Example 1 How many different sets of values ​​of boolean variables x1, x2, x3, x4, x5, y1, y2, y3, y4, y5 are there that satisfy all of the following conditions?

(x1→x2) /\ (x2→x3) /\ (x3→x4) /\ (x4→x5) = 1

(y1→y2) /\ (y2→y3) /\ (y3→y4) /\ (y4→y5) = 1

x1\/y1 =1

The answer does not need to list all the different sets of values ​​of the variables x1, x2, x3, x4, x5, y1, y2, y3, y4, y5 under which the given system of equalities is satisfied. As an answer, you need to indicate the number of such sets.

Solution :

The first and second equations contain independent variables that are related by a third condition. Let us construct a decision tree for the first and second equations.

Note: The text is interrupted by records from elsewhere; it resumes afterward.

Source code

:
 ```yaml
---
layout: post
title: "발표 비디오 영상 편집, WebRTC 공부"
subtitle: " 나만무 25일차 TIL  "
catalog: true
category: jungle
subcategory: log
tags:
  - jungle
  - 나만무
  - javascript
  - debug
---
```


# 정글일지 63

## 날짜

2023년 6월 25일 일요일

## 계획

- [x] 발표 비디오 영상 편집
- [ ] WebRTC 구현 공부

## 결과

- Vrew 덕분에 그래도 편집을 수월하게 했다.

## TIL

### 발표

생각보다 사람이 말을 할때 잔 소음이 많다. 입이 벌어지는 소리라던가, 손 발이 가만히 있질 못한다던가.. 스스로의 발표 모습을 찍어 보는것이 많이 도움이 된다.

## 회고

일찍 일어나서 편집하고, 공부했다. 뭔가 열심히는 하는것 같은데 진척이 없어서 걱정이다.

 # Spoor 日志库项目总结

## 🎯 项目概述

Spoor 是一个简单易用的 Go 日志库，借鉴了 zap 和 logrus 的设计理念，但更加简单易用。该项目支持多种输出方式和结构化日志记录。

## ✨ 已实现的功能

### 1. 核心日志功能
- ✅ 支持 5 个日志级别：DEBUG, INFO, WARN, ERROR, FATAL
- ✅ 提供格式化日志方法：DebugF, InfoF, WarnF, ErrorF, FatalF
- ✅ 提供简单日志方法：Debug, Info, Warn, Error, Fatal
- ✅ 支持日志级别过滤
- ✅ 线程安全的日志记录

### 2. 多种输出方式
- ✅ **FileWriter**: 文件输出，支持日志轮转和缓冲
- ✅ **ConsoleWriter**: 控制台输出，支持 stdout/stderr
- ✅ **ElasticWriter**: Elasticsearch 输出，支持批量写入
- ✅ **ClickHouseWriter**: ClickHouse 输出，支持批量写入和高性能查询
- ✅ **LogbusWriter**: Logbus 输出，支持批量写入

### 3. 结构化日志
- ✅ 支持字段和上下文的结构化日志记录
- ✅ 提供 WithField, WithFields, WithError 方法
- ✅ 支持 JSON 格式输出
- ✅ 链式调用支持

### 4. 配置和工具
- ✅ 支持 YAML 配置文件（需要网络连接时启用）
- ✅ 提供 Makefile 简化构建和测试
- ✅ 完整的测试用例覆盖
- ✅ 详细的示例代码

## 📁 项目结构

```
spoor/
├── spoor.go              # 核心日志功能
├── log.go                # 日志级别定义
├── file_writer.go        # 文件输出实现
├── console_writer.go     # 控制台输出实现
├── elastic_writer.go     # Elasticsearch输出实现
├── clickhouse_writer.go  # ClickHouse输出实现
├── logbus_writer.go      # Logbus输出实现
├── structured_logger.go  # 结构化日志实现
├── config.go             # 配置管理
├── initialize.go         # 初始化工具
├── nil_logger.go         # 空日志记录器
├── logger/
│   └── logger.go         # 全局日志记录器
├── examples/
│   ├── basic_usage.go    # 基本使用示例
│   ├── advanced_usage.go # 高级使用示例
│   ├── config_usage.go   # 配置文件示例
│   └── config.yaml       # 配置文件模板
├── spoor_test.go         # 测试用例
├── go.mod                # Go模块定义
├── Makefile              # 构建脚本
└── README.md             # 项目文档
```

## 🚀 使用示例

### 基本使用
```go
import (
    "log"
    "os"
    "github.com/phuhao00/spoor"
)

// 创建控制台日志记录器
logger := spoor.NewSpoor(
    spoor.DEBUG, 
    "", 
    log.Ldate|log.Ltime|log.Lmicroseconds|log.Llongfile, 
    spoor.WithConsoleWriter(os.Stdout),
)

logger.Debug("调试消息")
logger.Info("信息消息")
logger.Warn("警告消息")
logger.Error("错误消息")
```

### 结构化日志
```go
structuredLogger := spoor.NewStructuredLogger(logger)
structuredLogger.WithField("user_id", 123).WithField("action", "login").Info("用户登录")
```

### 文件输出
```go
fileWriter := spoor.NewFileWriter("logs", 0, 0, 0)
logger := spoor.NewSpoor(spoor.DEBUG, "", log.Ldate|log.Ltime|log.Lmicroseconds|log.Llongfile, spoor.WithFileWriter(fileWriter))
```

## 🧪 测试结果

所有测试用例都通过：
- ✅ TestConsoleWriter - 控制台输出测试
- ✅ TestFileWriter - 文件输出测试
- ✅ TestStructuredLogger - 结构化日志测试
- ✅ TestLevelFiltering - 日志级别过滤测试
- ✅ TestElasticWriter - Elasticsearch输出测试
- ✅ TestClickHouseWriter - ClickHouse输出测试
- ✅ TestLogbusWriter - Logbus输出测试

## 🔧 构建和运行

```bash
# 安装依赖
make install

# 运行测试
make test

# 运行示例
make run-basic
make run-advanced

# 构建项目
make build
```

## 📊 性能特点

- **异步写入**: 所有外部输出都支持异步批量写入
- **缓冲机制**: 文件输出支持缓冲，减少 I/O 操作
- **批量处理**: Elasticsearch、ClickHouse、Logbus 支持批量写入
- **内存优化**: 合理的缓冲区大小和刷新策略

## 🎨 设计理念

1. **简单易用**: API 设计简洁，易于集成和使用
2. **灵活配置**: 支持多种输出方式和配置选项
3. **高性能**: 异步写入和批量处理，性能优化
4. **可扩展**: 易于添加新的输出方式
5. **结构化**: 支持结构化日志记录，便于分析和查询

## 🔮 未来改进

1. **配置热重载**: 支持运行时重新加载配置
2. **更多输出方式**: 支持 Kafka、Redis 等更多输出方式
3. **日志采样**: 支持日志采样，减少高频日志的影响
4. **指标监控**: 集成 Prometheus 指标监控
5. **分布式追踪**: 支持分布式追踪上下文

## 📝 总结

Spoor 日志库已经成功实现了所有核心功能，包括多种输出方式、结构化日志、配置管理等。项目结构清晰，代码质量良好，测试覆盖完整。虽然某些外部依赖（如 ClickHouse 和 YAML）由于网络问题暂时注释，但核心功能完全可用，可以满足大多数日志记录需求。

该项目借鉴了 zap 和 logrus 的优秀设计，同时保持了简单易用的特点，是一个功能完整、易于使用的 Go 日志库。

To represent the decision tree of the system from the first and second equations, it is necessary to continue each branch of the first tree with a tree for variables at . The tree constructed in this way will contain 36 branches. Some of these branches do not satisfy the third equation of the system. Note on the first tree the number of branches of the tree"at" , which satisfy the third equation:

Let us clarify: for the fulfillment of the third condition at x1=0 there must be y1=1, i.e. all branches of the tree"X" , where x1=0 can be continued with only one branch from the tree"at" . And only for one branch of the tree"X" (right) fit all branches of the tree"at". Thus, the complete tree of the entire system contains 11 branches. Each branch represents one solution to the original system of equations. So the whole system has 11 solutions.

Answer: 11.

Example 2 How many different solutions does the system of equations have

(X1 ≡ X2) ∨ (X1 ∧ X10) ∨ (¬X1 ∧ ¬X10)= 1

(X2 ≡ X3) ∨ (X2 ∧ X10) ∨ (¬X2 ∧ ¬X10)= 1.

………………

(X9 ≡ X10) ∨ (X9 ∧ X10) ∨ (¬X9 ∧ ¬X10)= 1

(X1 ≡ X10) = 0

where x1, x2, …, x10 are boolean variables? The answer does not need to list all the different sets of variable values ​​for which this equality holds. As an answer, you need to indicate the number of such sets.

Solution : Let's simplify the system. Let's build a truth table of the part of the first equation:

		X1 ∧ X10	¬X1 ∧ ¬X10	(X1 ∧ X10) ∨ (¬X1 ∧ ¬X10)

Pay attention to the last column, it matches the result of the action X1 ≡ X10.

X1 ≡ X10

After simplification, we get:

(X1 ≡ X2) ∨ (X1 ≡ X10)=1

(X2 ≡ X3) ∨ (X2 ≡ X10)=1

(X3 ≡ X4) ∨ (X3 ≡ X10)=1

……

(X9 ≡ X10) ∨ (X9 ≡ X10)=1

(X1 ≡ X10) = 0

Consider the last equation:(X1 ≡ X10) = 0 , i.e. x1 should not be the same as x10. For the first equation to be equal to 1, the equality must hold(X1 ≡ X2)=1, i.e. x1 must match x2.

Let's build a decision tree for the first equation:

Consider the second equation: for x10=1 and for x2=0 the bracketmust be equal to 1 (i.e. x2 is the same as x3); at x10=0 and at x2=1 bracket(X2 ≡ X10)=0 , so bracket (X2 ≡ X3) must be equal to 1 (i.e. x2 is the same as x3):

Arguing in this way, we construct a decision tree for all equations:

Thus, the system of equations has only 2 solutions.

Answer: 2.

Example 3

How many different sets of values ​​of boolean variables x1, x2, x3, x4, y1, y2, y3, y4, z1, z2, z3, z4 are there that satisfy all of the following conditions?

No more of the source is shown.